BP was the only company pushed to contribute to the $20 billion fund. However, recent inquiries have revealed that Halliburton may have used faulty cement to seal the well and may even have known in advance that the cement mixture could lead to problems. Tests performed before the blowout on mixtures similar to what was used for the Macondo well showed those formulas to be unstable and incapable of holding back oil and gas. Since the disaster, independent tests have been conducted on samples of cement made with the same recipe as was used by Halliburton at Macondo. The samples have repeatedly failed to pass the tests.
An internal investigation by BP also found that Transocean, the company which operated the rig, failed to maintain “critical components” of the systems designed to prevent blowouts.
None of this, least of all its own examination, exonerates BP. But the only rationale for having forced BP to ante up before all the facts were available is that BP had the deepest pockets and was most susceptible to White House pressure.
Meanwhile, Kenneth Feinberg, who was appointed to oversee the distribution of the claims fund, is busy trying to sort out the costs. As of Oct. 1, only $1 billion had been paid out of the $20 billion fund. Many outstanding claims come from businesses outside of the immediate area affected by the blowout, making the correlation between the spill and lost business questionable. Many claims also have been filed by businesses that say they operate primarily in cash and therefore lack records to demonstrate the magnitude of damages they suffered.
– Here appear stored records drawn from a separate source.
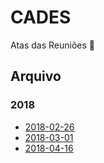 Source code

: # CADES

Atas das Reuniões :busts_in_silhouette:

## Arquivo

### 2018

- [2018-02-26](2018-02-26.md)
- [2018-03-01](2018-03-01.md)
- [2018-04-16](2018-04-16.md)
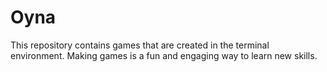 # Oyna
This repository contains games that are created in the terminal environment. Making games is a fun and engaging way to learn new skills.
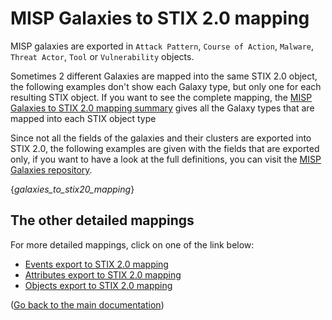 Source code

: # MISP Galaxies to STIX 2.0 mapping

MISP galaxies are exported in `Attack Pattern`, `Course of Action`, `Malware`, `Threat Actor`, `Tool` or `Vulnerability` objects.

Sometimes 2 different Galaxies are mapped into the same STIX 2.0 object, the following examples don't show each Galaxy type, but only one for each resulting STIX object. If you want to see the complete mapping, the [MISP Galaxies to STIX 2.0 mapping summary](README.md#Galaxies-to-STIX-20-mapping) gives all the Galaxy types that are mapped into each STIX object type

Since not all the fields of the galaxies and their clusters are exported into STIX 2.0, the following examples are given with the fields that are exported only, if you want to have a look at the full definitions, you can visit the [MISP Galaxies repository](https://github.com/MISP/misp-galaxy).

{_galaxies_to_stix20_mapping_}

## The other detailed mappings

For more detailed mappings, click on one of the link below:
- [Events export to STIX 2.0 mapping](misp_events_to_stix20.md)
- [Attributes export to STIX 2.0 mapping](misp_attributes_to_stix20.md)
- [Objects export to STIX 2.0 mapping](misp_objects_to_stix20.md)

([Go back to the main documentation](README.md))
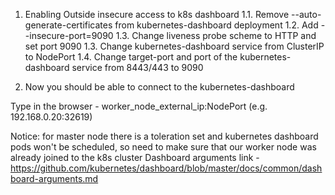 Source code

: 1. Enabling Outside insecure access to k8s dashboard
1.1. Remove --auto-generate-certificates from kubernetes-dashboard deployment
1.2. Add --insecure-port=9090
1.3. Change liveness probe scheme to HTTP and set port 9090
1.3. Change kubernetes-dashboard service from ClusterIP to NodePort
1.4. Change target-port and port of the kubernetes-dashboard service from 8443/443 to 9090

2. Now you should be able to connect to the kubernetes-dashboard

Type in the browser - worker_node_external_ip:NodePort (e.g. 192.168.0.20:32619)

Notice: for master node there is a toleration set and kubernetes dashboard pods won't be scheduled, so need to make sure that our worker node was already joined to the k8s cluster
Dashboard arguments link - https://github.com/kubernetes/dashboard/blob/master/docs/common/dashboard-arguments.md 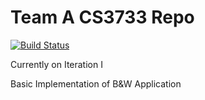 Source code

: # Team A CS3733 Repo

[![Build Status](https://travis-ci.org/Azure-Abominable-Snowman/cs3733teama.svg?branch=master)](https://travis-ci.org/Azure-Abominable-Snowman/cs3733teama)

Currently on Iteration I

Basic Implementation of B&W Application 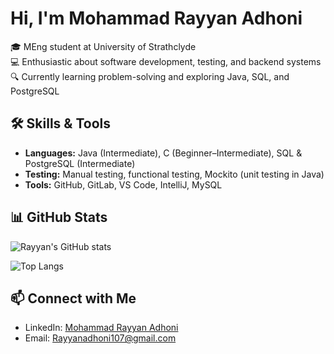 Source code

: # Hi, I'm Mohammad Rayyan Adhoni 

🎓 MEng student at University of Strathclyde  
💻 Enthusiastic about software development, testing, and backend systems  
🔍 Currently learning problem-solving and exploring Java, SQL, and PostgreSQL

## 🛠️ Skills & Tools

- **Languages:** Java (Intermediate), C (Beginner–Intermediate), SQL & PostgreSQL (Intermediate)  
- **Testing:** Manual testing, functional testing, Mockito (unit testing in Java)  
- **Tools:** GitHub, GitLab, VS Code, IntelliJ, MySQL

## 📊 GitHub Stats

![Rayyan's GitHub stats](https://github-readme-stats.vercel.app/api?username=MoRayyan107&show_icons=true&theme=tokyonight)

![Top Langs](https://github-readme-stats.vercel.app/api/top-langs/?username=MoRayyan107&layout=compact&theme=tokyonight)

## 📫 Connect with Me
- LinkedIn: [Mohammad Rayyan Adhoni](https://www.linkedin.com/in/rayyan-adhoni-33074b31b/)  
- Email: Rayyanadhoni107@gmail.com


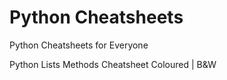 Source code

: # Python Cheatsheets
Python Cheatsheets for Everyone

Python Lists Methods Cheatsheet
Coloured | B&W 


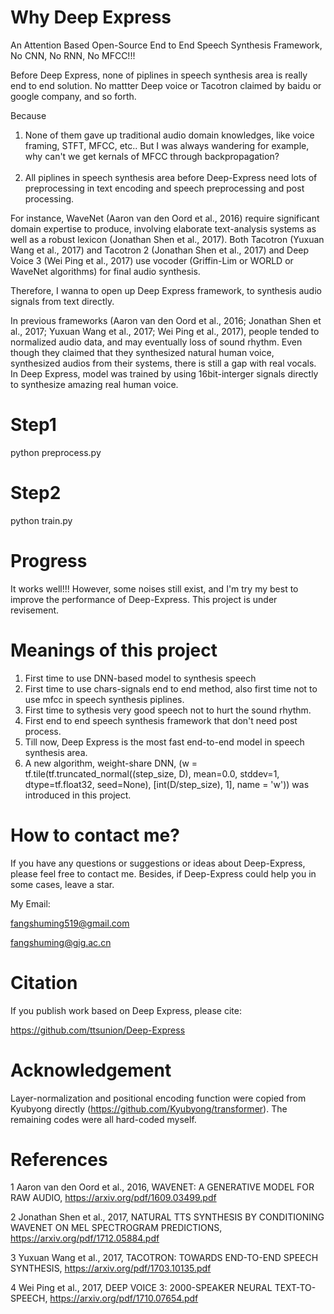 # Why Deep Express
An Attention Based Open-Source End to End Speech Synthesis Framework, No CNN, No RNN, No MFCC!!!

Before Deep Express, none of piplines in speech synthesis area is really end to end solution. No mattter Deep voice or Tacotron claimed by baidu or google company, and so forth.                                                                                                                      

Because

1. None of them gave up traditional audio domain knowledges, like voice framing, STFT, MFCC, etc.. But I was always wandering for example, why can't we get kernals of MFCC through backpropagation?                                   
2. All piplines in speech synthesis area before Deep-Express need lots of preprocessing in text encoding and speech preprocessing and post processing.

For instance, WaveNet (Aaron van den Oord et al., 2016) require significant domain expertise to produce, involving elaborate text-analysis systems as well as a robust lexicon (Jonathan Shen et al., 2017). Both Tacotron (Yuxuan Wang et al., 2017) and Tacotron 2 (Jonathan Shen et al., 2017) and Deep Voice 3 (Wei Ping et al., 2017) use vocoder (Griffin-Lim or WORLD or WaveNet algorithms) for final audio synthesis. 

Therefore, I wanna to open up Deep Express framework, to synthesis audio signals from text directly.  

In previous frameworks (Aaron van den Oord et al., 2016; Jonathan Shen et al., 2017; Yuxuan Wang et al., 2017; Wei Ping et al., 2017), people tended to normalized audio data, and may eventually loss of sound rhythm. Even though they claimed that they synthesized natural human voice, synthesized audios from their systems, there is still a gap with real vocals. In Deep Express, model was trained by using 16bit-interger signals directly to synthesize amazing real human voice.

# Step1
python preprocess.py

# Step2
python train.py

# Progress
It works well!!! However, some noises still exist, and I'm try my best to improve the performance of Deep-Express. This project is under revisement.

# Meanings of this project
1. First time to use DNN-based model to synthesis speech
2. First time to use chars-signals end to end method, also first time not to use mfcc in speech synthesis piplines.
3. First time to sythesis very good speech not to hurt the sound rhythm.
4. First end to end speech synthesis framework that don't need post process.
5. Till now, Deep Express is the most fast end-to-end model in speech synthesis area.
6. A new algorithm, weight-share DNN, (w = tf.tile(tf.truncated_normal((step_size, D), mean=0.0, stddev=1, dtype=tf.float32, seed=None), [int(D/step_size), 1], name = 'w')) was introduced in this project. 

# How to contact me?
If you have any questions or suggestions or ideas about Deep-Express, please feel free to contact me. Besides, if Deep-Express could help you in some cases, leave a star. 

My Email:

fangshuming519@gmail.com

fangshuming@gig.ac.cn

# Citation
If you publish work based on Deep Express, please cite:

https://github.com/ttsunion/Deep-Express

# Acknowledgement
Layer-normalization and positional encoding function were copied from Kyubyong directly (https://github.com/Kyubyong/transformer). The remaining codes were all hard-coded myself.

# References
1 Aaron van den Oord et al., 2016, WAVENET: A GENERATIVE MODEL FOR RAW AUDIO, https://arxiv.org/pdf/1609.03499.pdf

2 Jonathan Shen et al., 2017, NATURAL TTS SYNTHESIS BY CONDITIONING WAVENET ON MEL SPECTROGRAM
PREDICTIONS, https://arxiv.org/pdf/1712.05884.pdf

3 Yuxuan Wang et al., 2017, TACOTRON: TOWARDS END-TO-END SPEECH SYNTHESIS, https://arxiv.org/pdf/1703.10135.pdf

4 Wei Ping et al., 2017, DEEP VOICE 3: 2000-SPEAKER NEURAL TEXT-TO-SPEECH, https://arxiv.org/pdf/1710.07654.pdf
Translation: “We cheated on our taxes, but you can trust us when we tell you we lost business because of BP.”
Other claims, including those from commercial fishers, depend upon the extent of the spill’s long-term damage to the Gulf, which is not yet knowable. Because of this uncertainty, Feinberg has suggested that it may make more sense to make interim payments, rather than “having to decide on a hunch.”
That’s fine, as long as the interim payments relate to damages that have already been suffered and which can be reasonably verified and measured. The politics of the oil spill, however, put pressure on Feinberg to err on the side of paying too much too soon. That way, people who actually suffered damages do not have to wait for relief, while the burden of any errors falls on BP and its shareholders – who get little sympathy, no matter the merits of their case.
The Gulf spill was a multi-dimensional crisis that demanded immediate response. But crisis is no reason to short-circuit investigation and reason. If the government felt that providing a relief fund was necessary to meet the needs of businesses and individuals along the Gulf coast, it should have created the fund itself, with its own money. It had no right to ask BP, or any other company, to front $20 billion based on guesses, hunches and the president’s political imperatives.
As the sole sponsor and administrator of the fund, the government would have been responsible for ensuring that the money was appropriately distributed. Then, when all the analysis and evidence was in, it could have gone to the companies responsible to collect reimbursement.
If, in retrospect, investigations revealed that Feinberg, as the plan’s administrator, had rushed through claims to quiet the demands of Gulf residents and ended up handing out too much money, the government would have had to bear those costs. There is no reason BP shareholders should have to pay for this potential waste. BP may or may not have botched the job of designing the well, but if the distribution of the claims fund is botched, that will be the fault of the government, not BP.
The Macondo well made a mess in the water and on the Gulf shoreline. The administration’s response has made a longer-lasting mess in Washington. Between expropriation of $20 billion in private funds and the unjustified drilling moratorium, the administration has reinforced the private sector’s perception that it is prone to grab first and ask questions later. President Obama’s economic team then wonders why it’s having so much trouble boosting business confidence and getting companies to start hiring again.
If Obama really wants to earn the trust of businesses, he should start by admitting that the BP fund grab was a mistake. He should then issue an executive order promising that nothing like it will happen again. He could do this in a single afternoon. But I’m not holding my breath.